What to work on: Reproduce every line of the listing below exactly.

Stored data:
----

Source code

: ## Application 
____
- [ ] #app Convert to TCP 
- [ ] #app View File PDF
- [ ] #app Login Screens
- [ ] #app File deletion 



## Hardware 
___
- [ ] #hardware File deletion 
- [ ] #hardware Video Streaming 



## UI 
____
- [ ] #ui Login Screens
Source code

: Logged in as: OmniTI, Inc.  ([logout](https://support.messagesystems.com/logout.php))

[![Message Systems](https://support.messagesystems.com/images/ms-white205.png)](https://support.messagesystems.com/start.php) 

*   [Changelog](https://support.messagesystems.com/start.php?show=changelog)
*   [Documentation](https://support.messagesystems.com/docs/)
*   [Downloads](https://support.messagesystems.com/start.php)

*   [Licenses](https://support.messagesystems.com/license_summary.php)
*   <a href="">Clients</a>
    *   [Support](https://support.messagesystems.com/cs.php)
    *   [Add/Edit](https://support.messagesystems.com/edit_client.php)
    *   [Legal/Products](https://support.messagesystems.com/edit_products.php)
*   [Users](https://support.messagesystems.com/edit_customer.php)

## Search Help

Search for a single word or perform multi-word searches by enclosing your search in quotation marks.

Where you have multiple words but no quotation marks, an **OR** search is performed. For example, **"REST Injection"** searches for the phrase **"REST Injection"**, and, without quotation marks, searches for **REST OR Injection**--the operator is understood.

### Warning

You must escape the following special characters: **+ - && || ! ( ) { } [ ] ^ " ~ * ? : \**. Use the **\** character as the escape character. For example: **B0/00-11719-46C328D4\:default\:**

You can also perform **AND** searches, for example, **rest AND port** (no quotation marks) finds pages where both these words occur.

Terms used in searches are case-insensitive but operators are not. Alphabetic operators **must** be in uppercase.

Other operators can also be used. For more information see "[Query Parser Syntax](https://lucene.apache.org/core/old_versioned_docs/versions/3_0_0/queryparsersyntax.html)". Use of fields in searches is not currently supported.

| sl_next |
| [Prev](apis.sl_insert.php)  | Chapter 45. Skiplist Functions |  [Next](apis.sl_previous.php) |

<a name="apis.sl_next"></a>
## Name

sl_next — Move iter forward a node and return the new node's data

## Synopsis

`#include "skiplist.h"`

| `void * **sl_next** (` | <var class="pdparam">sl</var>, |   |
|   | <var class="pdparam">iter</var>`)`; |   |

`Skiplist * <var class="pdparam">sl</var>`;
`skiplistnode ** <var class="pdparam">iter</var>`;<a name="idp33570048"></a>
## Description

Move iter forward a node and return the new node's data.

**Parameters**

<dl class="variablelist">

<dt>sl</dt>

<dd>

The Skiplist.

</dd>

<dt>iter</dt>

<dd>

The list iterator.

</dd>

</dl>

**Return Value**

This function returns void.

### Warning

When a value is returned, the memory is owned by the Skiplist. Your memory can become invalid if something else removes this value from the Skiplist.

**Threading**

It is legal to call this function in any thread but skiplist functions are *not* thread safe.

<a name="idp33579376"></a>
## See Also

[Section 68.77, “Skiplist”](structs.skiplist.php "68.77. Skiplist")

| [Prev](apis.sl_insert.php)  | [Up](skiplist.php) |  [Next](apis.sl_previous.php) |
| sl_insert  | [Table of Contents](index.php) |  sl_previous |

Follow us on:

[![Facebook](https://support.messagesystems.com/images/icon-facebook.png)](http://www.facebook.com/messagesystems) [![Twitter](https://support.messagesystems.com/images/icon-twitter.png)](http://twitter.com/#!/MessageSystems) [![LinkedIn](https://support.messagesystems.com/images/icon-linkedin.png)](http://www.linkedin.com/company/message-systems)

----

Output of the exercise:
Source code

: ## Application 
____
- [ ] #app Convert to TCP 
- [ ] #app View File PDF
- [ ] #app Login Screens
- [ ] #app File deletion 



## Hardware 
___
- [ ] #hardware File deletion 
- [ ] #hardware Video Streaming 



## UI 
____
- [ ] #ui Login Screens
Source code

: Logged in as: OmniTI, Inc.  ([logout](https://support.messagesystems.com/logout.php))

[![Message Systems](https://support.messagesystems.com/images/ms-white205.png)](https://support.messagesystems.com/start.php) 

*   [Changelog](https://support.messagesystems.com/start.php?show=changelog)
*   [Documentation](https://support.messagesystems.com/docs/)
*   [Downloads](https://support.messagesystems.com/start.php)

*   [Licenses](https://support.messagesystems.com/license_summary.php)
*   <a href="">Clients</a>
    *   [Support](https://support.messagesystems.com/cs.php)
    *   [Add/Edit](https://support.messagesystems.com/edit_client.php)
    *   [Legal/Products](https://support.messagesystems.com/edit_products.php)
*   [Users](https://support.messagesystems.com/edit_customer.php)

## Search Help

Search for a single word or perform multi-word searches by enclosing your search in quotation marks.

Where you have multiple words but no quotation marks, an **OR** search is performed. For example, **"REST Injection"** searches for the phrase **"REST Injection"**, and, without quotation marks, searches for **REST OR Injection**--the operator is understood.

### Warning

You must escape the following special characters: **+ - && || ! ( ) { } [ ] ^ " ~ * ? : \**. Use the **\** character as the escape character. For example: **B0/00-11719-46C328D4\:default\:**

You can also perform **AND** searches, for example, **rest AND port** (no quotation marks) finds pages where both these words occur.

Terms used in searches are case-insensitive but operators are not. Alphabetic operators **must** be in uppercase.

Other operators can also be used. For more information see "[Query Parser Syntax](https://lucene.apache.org/core/old_versioned_docs/versions/3_0_0/queryparsersyntax.html)". Use of fields in searches is not currently supported.

| sl_next |
| [Prev](apis.sl_insert.php)  | Chapter 45. Skiplist Functions |  [Next](apis.sl_previous.php) |

<a name="apis.sl_next"></a>
## Name

sl_next — Move iter forward a node and return the new node's data

## Synopsis

`#include "skiplist.h"`

| `void * **sl_next** (` | <var class="pdparam">sl</var>, |   |
|   | <var class="pdparam">iter</var>`)`; |   |

`Skiplist * <var class="pdparam">sl</var>`;
`skiplistnode ** <var class="pdparam">iter</var>`;<a name="idp33570048"></a>
## Description

Move iter forward a node and return the new node's data.

**Parameters**

<dl class="variablelist">

<dt>sl</dt>

<dd>

The Skiplist.

</dd>

<dt>iter</dt>

<dd>

The list iterator.

</dd>

</dl>

**Return Value**

This function returns void.

### Warning

When a value is returned, the memory is owned by the Skiplist. Your memory can become invalid if something else removes this value from the Skiplist.

**Threading**

It is legal to call this function in any thread but skiplist functions are *not* thread safe.

<a name="idp33579376"></a>
## See Also

[Section 68.77, “Skiplist”](structs.skiplist.php "68.77. Skiplist")

| [Prev](apis.sl_insert.php)  | [Up](skiplist.php) |  [Next](apis.sl_previous.php) |
| sl_insert  | [Table of Contents](index.php) |  sl_previous |

Follow us on:

[![Facebook](https://support.messagesystems.com/images/icon-facebook.png)](http://www.facebook.com/messagesystems) [![Twitter](https://support.messagesystems.com/images/icon-twitter.png)](http://twitter.com/#!/MessageSystems) [![LinkedIn](https://support.messagesystems.com/images/icon-linkedin.png)](http://www.linkedin.com/company/message-systems)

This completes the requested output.